▶ [DATA FOR ANALYSIS]
====================

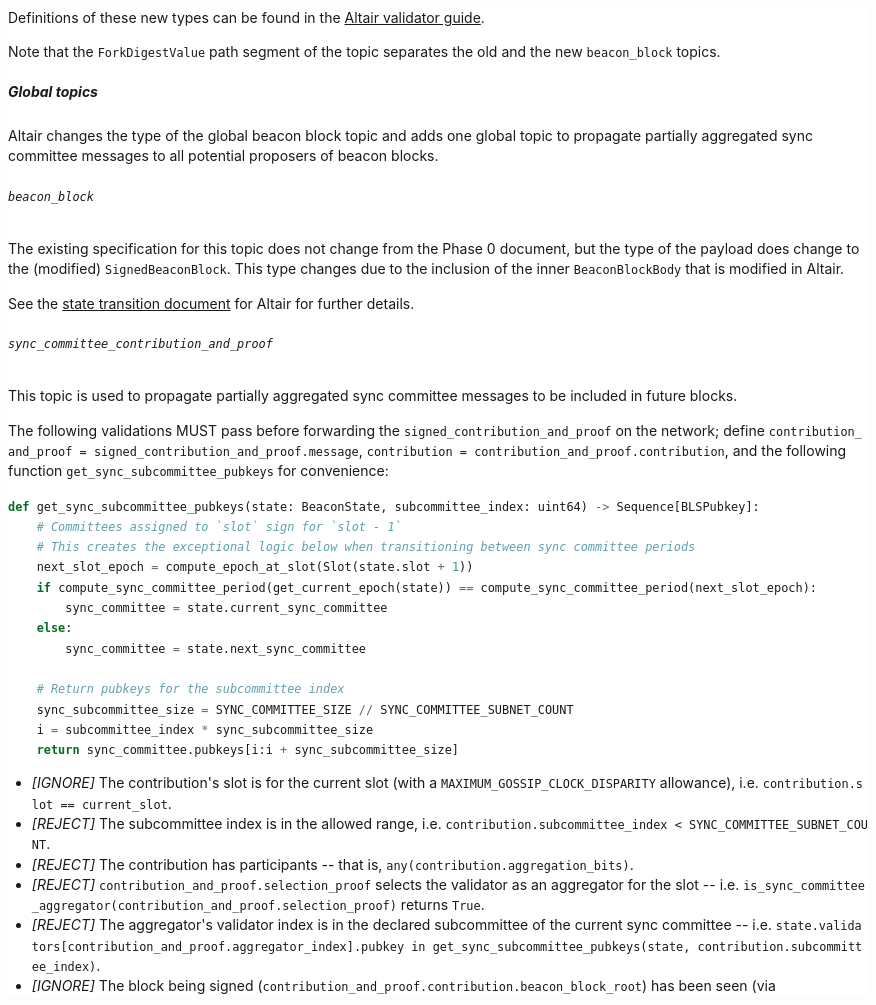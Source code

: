 Definitions of these new types can be found in the
[Altair validator guide](./validator.md#containers).

Note that the `ForkDigestValue` path segment of the topic separates the old and
the new `beacon_block` topics.

##### Global topics

Altair changes the type of the global beacon block topic and adds one global
topic to propagate partially aggregated sync committee messages to all potential
proposers of beacon blocks.

###### `beacon_block`

The existing specification for this topic does not change from the Phase 0
document, but the type of the payload does change to the (modified)
`SignedBeaconBlock`. This type changes due to the inclusion of the inner
`BeaconBlockBody` that is modified in Altair.

See the [state transition document](./beacon-chain.md#beaconblockbody) for
Altair for further details.

###### `sync_committee_contribution_and_proof`

This topic is used to propagate partially aggregated sync committee messages to
be included in future blocks.

The following validations MUST pass before forwarding the
`signed_contribution_and_proof` on the network; define
`contribution_and_proof = signed_contribution_and_proof.message`,
`contribution = contribution_and_proof.contribution`, and the following function
`get_sync_subcommittee_pubkeys` for convenience:

```python
def get_sync_subcommittee_pubkeys(state: BeaconState, subcommittee_index: uint64) -> Sequence[BLSPubkey]:
    # Committees assigned to `slot` sign for `slot - 1`
    # This creates the exceptional logic below when transitioning between sync committee periods
    next_slot_epoch = compute_epoch_at_slot(Slot(state.slot + 1))
    if compute_sync_committee_period(get_current_epoch(state)) == compute_sync_committee_period(next_slot_epoch):
        sync_committee = state.current_sync_committee
    else:
        sync_committee = state.next_sync_committee

    # Return pubkeys for the subcommittee index
    sync_subcommittee_size = SYNC_COMMITTEE_SIZE // SYNC_COMMITTEE_SUBNET_COUNT
    i = subcommittee_index * sync_subcommittee_size
    return sync_committee.pubkeys[i:i + sync_subcommittee_size]
```

- _[IGNORE]_ The contribution's slot is for the current slot (with a
  `MAXIMUM_GOSSIP_CLOCK_DISPARITY` allowance), i.e.
  `contribution.slot == current_slot`.
- _[REJECT]_ The subcommittee index is in the allowed range, i.e.
  `contribution.subcommittee_index < SYNC_COMMITTEE_SUBNET_COUNT`.
- _[REJECT]_ The contribution has participants -- that is,
  `any(contribution.aggregation_bits)`.
- _[REJECT]_ `contribution_and_proof.selection_proof` selects the validator as
  an aggregator for the slot -- i.e.
  `is_sync_committee_aggregator(contribution_and_proof.selection_proof)` returns
  `True`.
- _[REJECT]_ The aggregator's validator index is in the declared subcommittee of
  the current sync committee -- i.e.
  `state.validators[contribution_and_proof.aggregator_index].pubkey in get_sync_subcommittee_pubkeys(state, contribution.subcommittee_index)`.
- _[IGNORE]_ The block being signed
  (`contribution_and_proof.contribution.beacon_block_root`) has been seen (via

====================

Exactly the lines from the one containing "- _[IGNORE]_ The contribution's" through the final line of the records must appear in your reply, and no others.

- _[IGNORE]_ The contribution's slot is for the current slot (with a
  `MAXIMUM_GOSSIP_CLOCK_DISPARITY` allowance), i.e.
  `contribution.slot == current_slot`.
- _[REJECT]_ The subcommittee index is in the allowed range, i.e.
  `contribution.subcommittee_index < SYNC_COMMITTEE_SUBNET_COUNT`.
- _[REJECT]_ The contribution has participants -- that is,
  `any(contribution.aggregation_bits)`.
- _[REJECT]_ `contribution_and_proof.selection_proof` selects the validator as
  an aggregator for the slot -- i.e.
  `is_sync_committee_aggregator(contribution_and_proof.selection_proof)` returns
  `True`.
- _[REJECT]_ The aggregator's validator index is in the declared subcommittee of
  the current sync committee -- i.e.
  `state.validators[contribution_and_proof.aggregator_index].pubkey in get_sync_subcommittee_pubkeys(state, contribution.subcommittee_index)`.
- _[IGNORE]_ The block being signed
  (`contribution_and_proof.contribution.beacon_block_root`) has been seen (via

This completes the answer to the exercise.